Listed as the inorganic pigment are white inorganic pigments such as, for example, precipitated calcium carbonate, heavy calcium carbonate, magnesium carbonate, kaolin, clay, talc, calcium sulfate, barium sulfate, titanium dioxide, zinc oxide, zinc hydroxide, zinc sulfide, zinc carbonate, hydrotalcite, aluminum silicate, diatomaceous earth, calcium silicate, magnesium silicate, synthetic non-crystalline silica, colloidal silica, alumina, colloidal alumina, false boehmite, aluminum hydroxide, lithopone, zeolite, magnesium hydroxide, and the like.
The inorganic pigments are preferably solid fine particles selected from silica particles, alumina particles and alumina hydrate particles.
As the silica used in the invention, silica synthesized by a conventional wet method, colloidal silica, or silica fine particles synthesized by a gas phase method are preferably used, and colloidal silica, or silica fine particles synthesized by a gas phase method is more preferably used.
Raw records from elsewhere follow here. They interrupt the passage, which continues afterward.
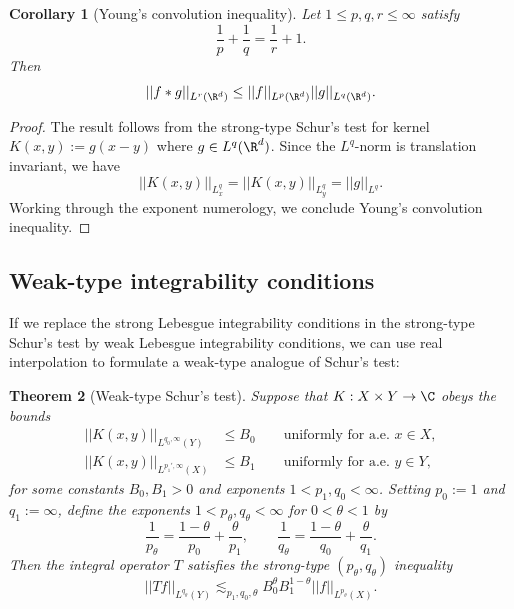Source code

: \documentclass[reqno]{amsart}
\newtheorem{theorem}{Theorem}
\newtheorem{corollary}[theorem]{Corollary}
\theoremstyle{definition}
\theoremstyle{remark}
\begin{document}
\begin{corollary}[Young's convolution inequality]
	Let $1 \leq p, q, r \leq \infty$ satisfy
		\[ \frac1p + \frac1q = \frac1r + 1. \]
	Then 
		\[ ||f * g||_{L^r (\R^d)} \leq ||f||_{L^p (\R^d)} ||g||_{L^q (\R^d)}. \]	
\end{corollary}

\begin{proof}
	The result follows from the strong-type Schur's test for kernel $K(x, y) := g(x - y)$ where $g \in L^q (\R^d)$. Since the $L^q$-norm is translation invariant, we have
		\[ ||K(x, y)||_{L^q_x} =  ||K(x, y)||_{L^q_y} = ||g||_{L^q}.  \]
	Working through the exponent numerology, we conclude Young's convolution inequality. 	
\end{proof}

\subsection{Weak-type integrability conditions}

If we replace the strong Lebesgue integrability conditions in the strong-type Schur's test by weak Lebesgue integrability conditions, we can use real interpolation to formulate a weak-type analogue of Schur's test:

\begin{theorem}[Weak-type Schur's test]
	Suppose that $K : X \times Y \to \C$ obeys the bounds
		\begin{align*}
			|| K(x, y) ||_{L^{q_0, \infty} (Y)} &\leq B_0 \qquad \text{uniformly for a.e. $x \in X$},\\
			 || K(x, y) ||_{L^{p_1', \infty} (X)} &\leq B_1 \qquad \text{uniformly for a.e. $y \in Y$},
		\end{align*}	
	for some constants $B_0, B_1 > 0$ and exponents $1 < p_1, q_0 < \infty$. Setting $p_0 := 1$ and $q_1 := \infty$, define the exponents $1 < p_\theta, q_\theta < \infty$ for $0 < \theta < 1$ by 
		\[ \frac{1}{p_\theta} = \frac{1 - \theta}{p_0} + \frac{\theta}{p_1}, \qquad \frac{1}{q_\theta} = \frac{1 - \theta}{q_0} + \frac{\theta}{q_1}. \]
	Then the integral operator $T$ satisfies the strong-type $(p_\theta, q_\theta)$ inequality
		\[ ||Tf||_{L^{q_\theta} (Y)} \lesssim_{p_1, q_0, \theta} B_0^\theta B_1^{1 - \theta} ||f||_{L^{p_\theta} (X)}. \] 
\end{theorem}
\end{document}
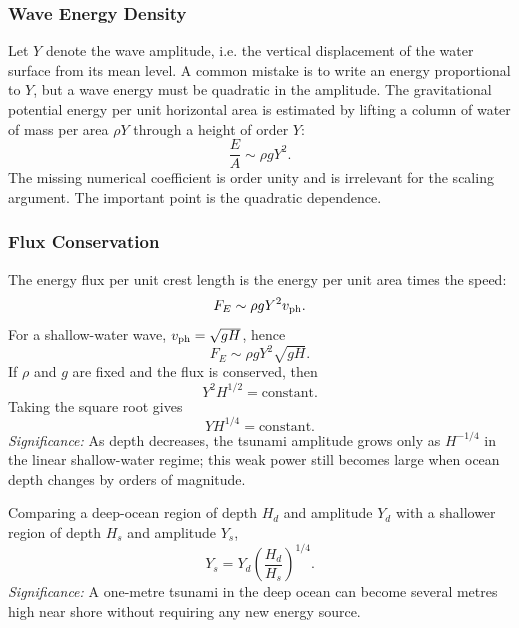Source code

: \subsubsection*{Wave Energy Density}
Let $Y$ denote the wave amplitude, i.e. the vertical displacement of the water
surface from its mean level. A common mistake is to write an energy proportional
to $Y$, but a wave energy must be quadratic in the amplitude. The gravitational
potential energy per unit horizontal area is estimated by lifting a column of
water of mass per area $\rho Y$ through a height of order $Y$:
\begin{equation}
    \frac{E}{A}\sim \rho gY^2 .
    \label{eq:lec11:water-energy-area}
\end{equation}
The missing numerical coefficient is order unity and is irrelevant for the
scaling argument. The important point is the quadratic dependence.

\subsubsection*{Flux Conservation}
The energy flux per unit crest length is the energy per unit area times the
speed:
\begin{equation}
    F_E \sim \rho gY^2 v_{\rm ph}.
    \label{eq:lec11:energy-flux}
\end{equation}
For a shallow-water wave, $v_{\rm ph}=\sqrt{gH}$, hence
\begin{equation}
    F_E \sim \rho gY^2\sqrt{gH}.
    \label{eq:lec11:energy-flux-shallow}
\end{equation}
If $\rho$ and $g$ are fixed and the flux is conserved, then
\begin{equation}
    Y^2H^{1/2}=\text{constant}.
    \label{eq:lec11:y2hhalf}
\end{equation}
Taking the square root gives
\begin{equation}
    \boxed{
    YH^{1/4}=\text{constant}.
    }
    \label{eq:lec11:green-law}
\end{equation}
\textit{Significance:} As depth decreases, the tsunami amplitude grows only as
$H^{-1/4}$ in the linear shallow-water regime; this weak power still becomes
large when ocean depth changes by orders of magnitude.

Comparing a deep-ocean region of depth $H_d$ and amplitude $Y_d$ with a shallower
region of depth $H_s$ and amplitude $Y_s$,
\begin{equation}
    \boxed{
    Y_s=Y_d\left(\frac{H_d}{H_s}\right)^{1/4}.
    }
    \label{eq:lec11:shoaling-ratio}
\end{equation}
\textit{Significance:} A one-metre tsunami in the deep ocean can become several
metres high near shore without requiring any new energy source.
The silica fine particles synthesized by a gas phase method is most preferable in that they provide a high void content, and are difficult to form large aggregates particularly when used in combination with cationic polymers used for fixing a colorant. The alumina or alumina hydrates may be either crystalline or non-crystalline. Further, it is possible to employ those which have any shape such as indeterminate shape, spherical shape, needle-shape, and the like. The silica particles are preferably used.
It is preferred that the inorganic pigments are dispersed in form of the primary particles in the pigment particle dispersion before mixed with cationic polymers.
The average primary particle size of inorganic pigment particles is preferably not more than 100 nm. The inorganic particles have an average primary particle size of more preferably 4 to 50 nm, and most preferably 4 to 20 nm. For example, in the case of said silica synthesized employing the above gas phase method, the average primary particle size (particle size in the dispersion prior to coating) of the silica particles, which are dispersed in a primary particle state, is preferably not more than 100 nm, more preferably from 4 to 50 nm, and most preferably from 4 to 20 nm.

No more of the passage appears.